Emotional labour, in the main, is the sort of work in which one is required to display specific emotions towards others. Think of the sort of insidious duties that women tend to shoulder: arranging play dates for kids, remembering to send birthday cards and thank-you cards. In short, the ongoing, niggling, thankless admin that ensures the harmonious running of family life.
Emotional labour also constitutes the energy expended in making sure that everyone feels okay and cared for. And really, who does that better than women, who tend to be natural people pleasers?
The term was first coined in 1983, by academic Arlie Hochschild in her book The Managed Heart, but there's something about the very idea that seems to have lit the blue touch paper today.
What this does mean is that women, still aiming to 'have it all' and already spinning plates on a near-constant basis, end up with a constant thrum of pressure in their minds: a to-do list that rarely clears.
Predictably, it's being touted as yet another 'hidden tax' that women shoulder. Add childcare and homekeeping into the mix, and it may seem as though we're running the show. But women have likely painted themselves into a corner.
We have been banging on about our ability to multitask for so long that while we were buffing our halos, the menfolk decided to let us get on with all of it. Nicely played, lads. Suddenly, remembering birthdays and writing thank-you letters became 'female' jobs - stuff women did uncompensated, out of the goodness of their hearts. Men: off the hook, good and proper.
Hands up if this intriguing household tango is even remotely familiar: if a husband/boyfriend/son/partner is tasked with a chore, they deploy that age-old trick: learned helplessness. In short, they fluff the gig so spectacularly, or do it in such a half-hearted way, that you could barely say the task was done at all. It gets to the point where it's just easier for wives/mothers/sisters to just get on with it. Wow. That's a lot of hands.

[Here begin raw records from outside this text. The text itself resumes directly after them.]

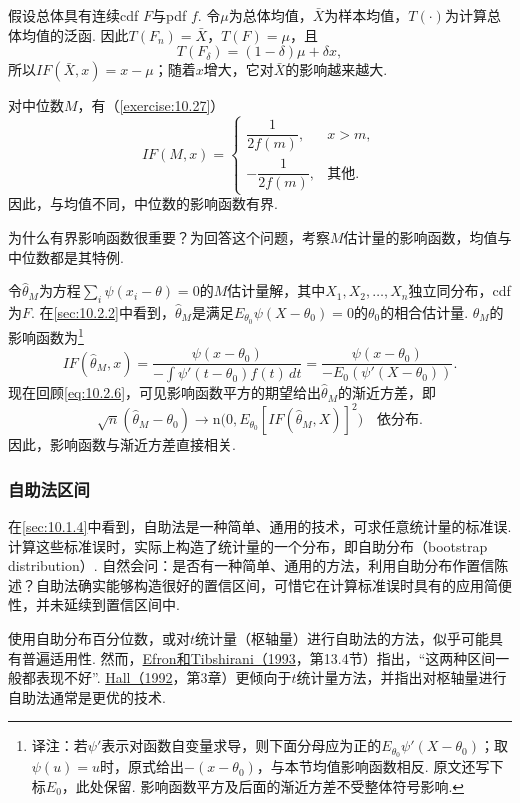 \begin{example}[均值与中位数的影响函数]\label{ex:10.6.2}
假设总体具有连续cdf $F$与pdf $f$. 令$\mu$为总体均值，$\bar X$为样本均值，$T(\cdot)$为计算总体均值的泛函. 因此$T(F_n)=\bar X$，$T(F)=\mu$，且
$$T(F_\delta)=(1-\delta)\mu+\delta x,$$
所以$IF(\bar X,x)=x-\mu$；随着$x$增大，它对$\bar X$的影响越来越大.

对中位数$M$，有（\autoref{exercise:10.27}）
$$IF(M,x)=\begin{cases}\dfrac1{2f(m)},&x>m,\\-\dfrac1{2f(m)},&\text{其他}.\end{cases}$$
因此，与均值不同，中位数的影响函数有界.
\end{example}

为什么有界影响函数很重要？为回答这个问题，考察$M$估计量的影响函数，均值与中位数都是其特例.

令$\hat\theta_M$为方程$\sum_i\psi(x_i-\theta)=0$的$M$估计量解，其中$X_1,X_2,\ldots,X_n$独立同分布，cdf为$F$. 在\autoref{sec:10.2.2}中看到，$\hat\theta_M$是满足$E_{\theta_0}\psi(X-\theta_0)=0$的$\theta_0$的相合估计量. $\hat\theta_M$的影响函数为\footnote{译注：若$\psi'$表示对函数自变量求导，则下面分母应为正的$E_{\theta_0}\psi'(X-\theta_0)$；取$\psi(u)=u$时，原式给出$-(x-\theta_0)$，与本节均值影响函数相反. 原文还写下标$E_0$，此处保留. 影响函数平方及后面的渐近方差不受整体符号影响.}
$$IF(\hat\theta_M,x)=\frac{\psi(x-\theta_0)}{-\int\psi'(t-\theta_0)f(t)\,dt}
=\frac{\psi(x-\theta_0)}{-E_0(\psi'(X-\theta_0))}.$$
现在回顾\eqref{eq:10.2.6}，可见影响函数平方的期望给出$\hat\theta_M$的渐近方差，即
$$\sqrt n(\hat\theta_M-\theta_0)\longrightarrow\mathrm n\bigl(0,E_{\theta_0}[IF(\hat\theta_M,X)]^2\bigr)\quad\text{依分布}.$$
因此，影响函数与渐近方差直接相关.

\subsubsection{自助法区间}\label{sec:10.6.5}
在\autoref{sec:10.1.4}中看到，自助法是一种简单、通用的技术，可求任意统计量的标准误. 计算这些标准误时，实际上构造了统计量的一个分布，即自助分布（bootstrap distribution\mbox{）.} 自然会问：是否有一种简单、通用的方法，利用自助分布作置信陈述？自助法确实能够构造很好的置信区间，可惜它在计算标准误时具有的应用简便性，并未延续到置信区间中.

使用自助分布百分位数，或对$t$统计量（枢轴量）进行自助法的方法，似乎可能具有普遍适用性. 然而，\hyperref[bib:source114]{Efron和Tibshirani（1993}，第13.4节）指出，“这两种区间一般都表现不好”. \hyperref[bib:source154]{Hall（1992}，第3章）更倾向于$t$统计量方法，并指出对枢轴量进行自助法通常是更优的技术.

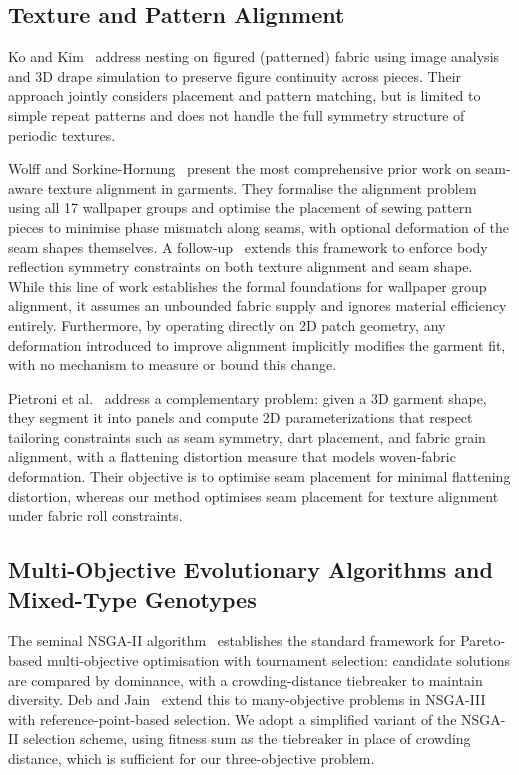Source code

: \subsection{Texture and Pattern Alignment}
\label{sec:rw_texture}

Ko and Kim~\cite{Ko2013} address nesting on figured (patterned) fabric using
image analysis and 3D drape simulation to preserve figure continuity across
pieces.
Their approach jointly considers placement and pattern matching, but is
limited to simple repeat patterns and does not handle the full symmetry
structure of periodic textures.

Wolff and Sorkine-Hornung~\cite{WolffS19} present the most comprehensive
prior work on seam-aware texture alignment in garments.
They formalise the alignment problem using all 17 wallpaper groups and
optimise the placement of sewing pattern pieces to minimise phase mismatch
along seams, with optional deformation of the seam shapes themselves.
A follow-up~\cite{WolffHS19} extends this framework to enforce body
reflection symmetry constraints on both texture alignment and seam shape.
While this line of work establishes the formal foundations for wallpaper
group alignment, it assumes an unbounded fabric supply and ignores material
efficiency entirely.
Furthermore, by operating directly on 2D patch geometry, any deformation
introduced to improve alignment implicitly modifies the garment fit, with
no mechanism to measure or bound this change.

Pietroni et al.~\cite{PietroniDFLVS22} address a complementary problem:
given a 3D garment shape, they segment it into panels and compute 2D
parameterizations that respect tailoring constraints such as seam symmetry,
dart placement, and fabric grain alignment, with a flattening distortion
measure that models woven-fabric deformation.
Their objective is to optimise seam placement for minimal flattening
distortion, whereas our method optimises seam placement for texture
alignment under fabric roll constraints.

\subsection{Multi-Objective Evolutionary Algorithms and Mixed-Type Genotypes}
\label{sec:rw_moea}

The seminal NSGA-II algorithm~\cite{Deb2002NSGAII} establishes the standard
framework for Pareto-based multi-objective optimisation with tournament
selection: candidate solutions are compared by dominance, with a
crowding-distance tiebreaker to maintain diversity.
Deb and Jain~\cite{DebJ14} extend this to many-objective problems in
NSGA-III with reference-point-based selection.
We adopt a simplified variant of the NSGA-II selection scheme, using
fitness sum as the tiebreaker in place of crowding distance, which is
sufficient for our three-objective problem.

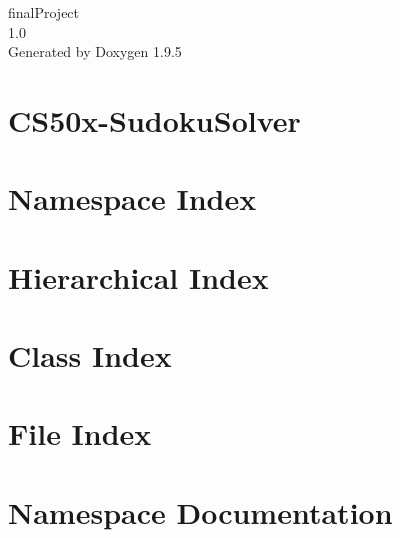 \documentclass[twoside]{book}
\newcommand{\+}{\discretionary{\mbox{\scriptsize$\hookleftarrow$}}{}{}}
\newcommand{\clearemptydoublepage}{%
    \newpage{\pagestyle{empty}\cleardoublepage}%
  }
\begin{document}
  \raggedbottom
    \hypersetup{pageanchor=false,
                bookmarksnumbered=true,
                pdfencoding=unicode
               }
  \begin{titlepage}
  \vspace*{7cm}
  \begin{center}%
  {\Large final\+Project}\\
  [1ex]\large 1.\+0 \\
  \vspace*{1cm}
  {\large Generated by Doxygen 1.9.5}\\
  \end{center}
  \end{titlepage}
  \clearemptydoublepage
  \tableofcontents
  \clearemptydoublepage
  \hypersetup{pageanchor=true}
\chapter{CS50x-\/\+Sudoku\+Solver}
\label{md__r_e_a_d_m_e}

\chapter{Namespace Index}

\chapter{Hierarchical Index}

\chapter{Class Index}

\chapter{File Index}

\chapter{Namespace Documentation}








\end{document}

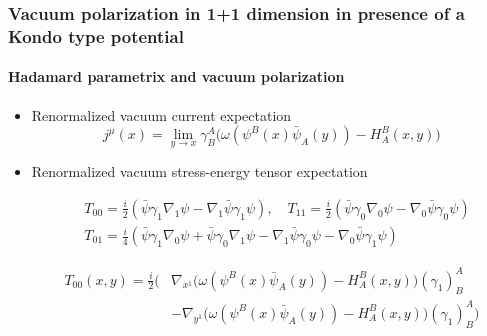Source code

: \documentclass[french]{beamer}
\begin{document}
\begin{frame}
\frametitle{Vacuum polarization in 1+1 dimension in presence of a Kondo type potential}
\framesubtitle{Hadamard parametrix and vacuum polarization}

\begin{itemize}

\item Renormalized vacuum current expectation
\begin{equation*}
j^\mu(x) = \lim_{y \rightarrow x} \gamma^A_B \big(
\omega(\psi^B(x)\bar{\psi}_A(y)) - H^B_A (x, y)\big)
\end{equation*}


\item Renormalized vacuum stress-energy tensor expectation

\begin{equation*}
\begin{split}
& T_{00} = \frac{i}{2} (\bar{\psi} \gamma_1 \nabla_1 \psi - \nabla_1 \bar{\psi}\gamma_1 \psi) , \quad
 T_{11} = \frac{i}{2} (\bar{\psi} \gamma_0 \nabla_0 \psi - \nabla_0 \bar{\psi}\gamma_0 \psi)  \\
& T_{01} = \frac{i}{4} (\bar{\psi} \gamma_1 \nabla_0 \psi +\bar{\psi} \gamma_0 \nabla_1 \psi - \nabla_1 \bar{\psi}\gamma_0 \psi - \nabla_0 \bar{\psi}\gamma_1 \psi)  
\end{split}
\end{equation*}

\begin{equation*}
\begin{split}
T_{00}(x,y) = 
\frac{i}{2}\Big( & 
\nabla_{x^1}\big(\omega(  \psi^B(x) \bar{\psi}_A(y))-H^B_A(x,y)\big)(\gamma_1)^A_B \\
& - \nabla_{y^1}\Big(\omega( \psi^B(x)  \bar{\psi}_A(y)) - H^B_A(x,y)\big)(\gamma_1)^A_B \Big)   
\end{split}
\end{equation*}

\end{itemize}
\end{frame}
\end{document}
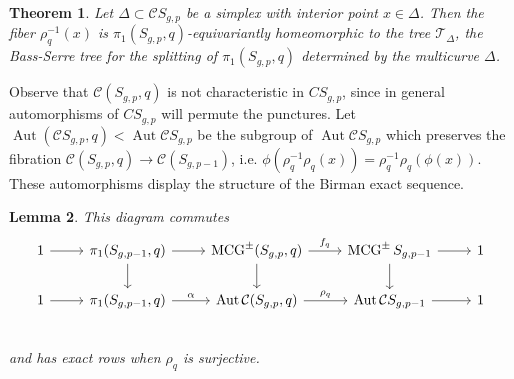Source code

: \documentclass[11pt]{article}
\DeclareMathOperator{\mcg}{MCG}
\DeclareMathOperator{\aaut}{Aut}
\newtheorem{theorem}{Theorem}
\newtheorem{lemma}[theorem]{Lemma}
\theoremstyle{remark}
\theoremstyle{definition}
\begin{document}
\begin{theorem}
  Let $\Delta \subset \mathcal C S_{g,p}$
  be a simplex with interior point $x \in \Delta$.
  Then the fiber $\rho^{-1}_q(x)$ is
  $\pi_1 \left ( S_{g,p}, q \right )$-equivariantly
  homeomorphic to the tree $\mathcal T_\Delta$,
  the Bass-Serre tree for the splitting of
  $\pi_1 \left ( S_{g,p}, q \right )$
  determined by the multicurve $\Delta$.
  \label{thm:kent}
\end{theorem}


Observe that $\mathcal C(S_{g,p},q)$
is not characteristic in $C S_{g,p}$,
since in general automorphisms of $C S_{g,p}$ will permute the punctures.
Let $\aaut (\mathcal C S_{g,p},q) < \aaut \mathcal C S_{g,p}$
be the subgroup of $\aaut \mathcal C S_{g,p}$
which preserves the fibration
$\mathcal C(S_{g,p},q) \to \mathcal C(S_{g,p-1})$, i.e.
$\phi \left ( \rho_q^{-1}\rho_q(x) \right ) = \rho_q^{-1}\rho_q(\phi(x))$.
These automorphisms display the structure of the Birman exact sequence.

\begin{lemma}
  This diagram commutes
  $$
  \begin{tikzcd}
  1 \arrow[r]&
  \pi_1(S_{g,p-1},q) \arrow[r] \arrow[d]&
  \mcg^{\pm}(S_{g,p},q)  \arrow{r}{f_q} \arrow[d]&
  \mcg^{\pm}S_{g,p-1} \arrow[r] \arrow[d]&
  1 \\
  1 \arrow[r]&
  \pi_1(S_{g,p-1},q) \arrow{r}{\alpha}&
  \aaut \mathcal C (S_{g,p},q)  \arrow{r}{\rho_{q}}&
  \aaut \mathcal C S_{g,p-1} \arrow{r}&
  1 \\
  \end{tikzcd}
  $$
  and has exact rows when $\rho_{q}$ is surjective.
  \label{lemma:exact}
\end{lemma}
\end{document}
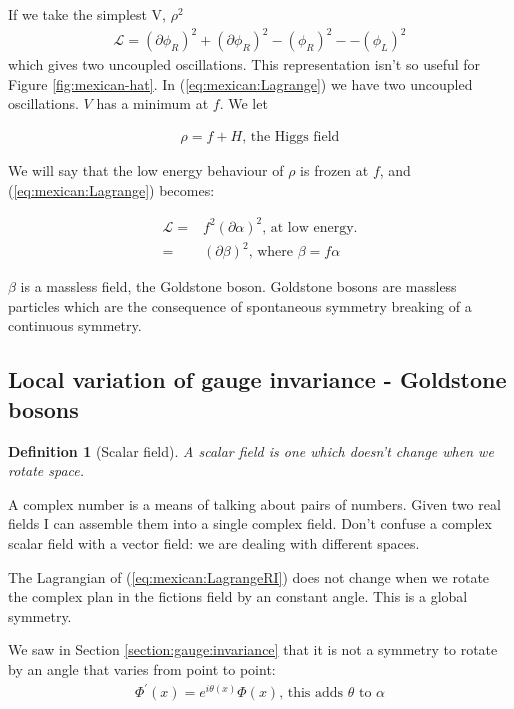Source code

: \documentclass[]{article}
\newtheorem{defn}[thm]{Definition}
\begin{document}
If we take the simplest V, $\rho^2$
\begin{align*}
	\mathcal{L} = (\partial \phi_R)^2 +  (\partial \phi_R)^2 -(\phi_R)^2 - -(\phi_L)^2
\end{align*}
which gives two uncoupled oscillations. This representation isn't so useful for Figure \ref{fig:mexican-hat}. In (\ref{eq:mexican:Lagrange}) we have two uncoupled oscillations. $V$ has a minimum at $f$. We let

\begin{align*}
	\rho = f + H \text{, the Higgs field}
\end{align*}

We will say that the low energy behaviour of $\rho$ is frozen at $f$, and (\ref{eq:mexican:Lagrange}) becomes:

\begin{align*}
	\mathcal{L} =& f^2(\partial \alpha)^2 \text{, at low energy.}\\
	=& (\partial \beta)^2 \text{, where $\beta = f \alpha$}
\end{align*}

$\beta$ is a massless field, the Goldstone boson. Goldstone bosons are massless particles which are the consequence of spontaneous symmetry breaking of a continuous symmetry.

\subsection{Local variation of gauge invariance - Goldstone bosons}

\begin{defn}[Scalar field]
	A scalar field is one which doesn't change when we rotate space.
\end{defn}

A complex number is a means of talking about pairs of numbers. Given two real fields I can assemble them into a single complex field. Don't confuse a complex scalar field with a vector field: we are dealing with different spaces.

The Lagrangian of (\ref{eq:mexican:LagrangeRI})  does not change when we rotate the complex plan in the fictions field by an constant angle. This is a global symmetry.

We saw in Section \ref{section:gauge:invariance} that it is not a  symmetry to rotate by an angle that varies from point to point:
\begin{align*}
	\Phi^\prime (x) = e^{i\theta(x)} \Phi(x) \text{, this adds $\theta$ to $\alpha$}
\end{align*}
\end{document}
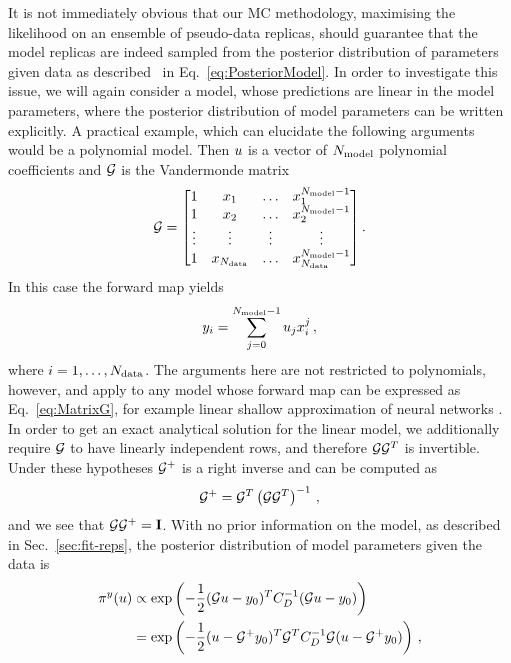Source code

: It is not immediately obvious that our MC methodology, maximising the likelihood
on an ensemble of pseudo-data replicas, should guarantee that the model replicas
are indeed sampled from the posterior distribution of parameters given data as
described \eg\ in Eq.~\ref{eq:PosteriorModel}. In order to investigate this
issue, we will again consider a model, whose predictions are linear in the model
parameters, where the posterior distribution of model parameters can be written
explicitly. A practical example, which can
elucidate the following arguments would be a polynomial model. Then $u$ is a
vector of $N_{\rm model}$ polynomial coefficients and $\mathcal{G}$ is the Vandermonde matrix
\begin{equation}
    \mathcal{G} =
    \begin{bmatrix}
        1  & x_1 & \ldots& x_1^{N_{\rm model}-1} \\ 
        1  & x_2 & \ldots& x_2^{N_{\rm model}-1} \\ 
        \vdots  & \vdots & \vdots& \vdots \\ 
        1  & x_{N_{\rm data}} & \ldots & x_{N_{\rm data}}^{N_{\rm model}-1} 
    \end{bmatrix}.
\end{equation}
In this case the forward map yields
\begin{equation}
    \label{eq:PolyMod}
    y_i = \sum_{j=0}^{N_{\rm model}-1} u_j x_i^j\, , 
\end{equation}
where $i=1,\ldots,N_{\rm data}$. The arguments here are not restricted to polynomials,
however, and apply to any model whose forward map can be expressed as
Eq.~\eqref{eq:MatrixG}, for example linear shallow approximation of neural
networks \cite{ADVANI2020428}. In order to get an exact analytical solution
for the linear model, we additionally require $\mathcal{G}$ to have linearly
independent rows, and therefore $\mathcal{G} \mathcal{G}^T$ is invertible. Under these
hypotheses $\mathcal{G}^+$ is a
right inverse and can be computed as
\begin{equation}
    \label{eq:RightInverse}
    \mathcal{G}^+ = \mathcal{G}^T \left(\mathcal{G} \mathcal{G}^T\right)^{-1}\, ,
\end{equation}
and we see that $\mathcal{G} \mathcal{G}^+ = \mathbf{I}$. With no prior information
on the model, as described in Sec.~\ref{sec:fit-reps}, the posterior
distribution of model parameters given the data is
\begin{equation}
    \label{eq:PosteriorMultiGaussModel}
    \begin{split}
        \pi^y(u) &\propto
        \exp \left(
            -\frac12 (\mathcal{G} u - y_0)^T
            C_{D}^{-1}
            (\mathcal{G} u - y_0)
        \right) \\
        &= \exp \left(
            -\frac12 (u - \mathcal{G}^+ y_0)^T
            \mathcal{G}^T C_{D}^{-1} \mathcal{G}
            (u - \mathcal{G}^+ y_0)
        \right)\, ,
    \end{split}
\end{equation}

The thing is, many women are said to enjoy this 'emotional labour'. It helps us feel in control of our lives, apparently. And to be fair, there is something about stress, stoicism and busyness that some of us love piling onto our lives.
When I first heard the term 'emotional labour', a pang of recognition flared up in me. But on closer inspection, the theory that it's a gendered issue, or as one newspaper called it, 'feminism's next frontier', isn't quite right.
I have genuine beef with the term 'emotional labour', mainly because it makes remembering your mother-in-law's birthday sound like actual work. Turning it into an excuse for breast-beating helps no-one. Surely it's just being nice and considerate, in the same way that housework is… well, just tidying up after yourself, really? When did simple social etiquette become a female thing?
Surely having a list of daily responsibilities isn't a social malaise, but an individual one? If you can't negotiate the egalitarian running of your own life and your own home, that's your problem and not the patriarchy's? Surely, most of these tasks amount to little more than self-imposed pressure?
And isn't it a little remiss to note that, in the main, women are innately considerate, while men are less so? It's what got us here, the idea that women are so much better at this stuff. Men can multitask as well as any woman. As novelist Kathy Lette famously intones, put them into an orgy situation and see how well they can 'multitask'.
There's no point in dwelling on how to monetise this kind of 'labour'. If you don't want to send a thank-you note or keep in touch with an elderly relative, simply don't do it. Don't feel obliged to, on account of your gender. Let's not politicise the simple act of being considerate.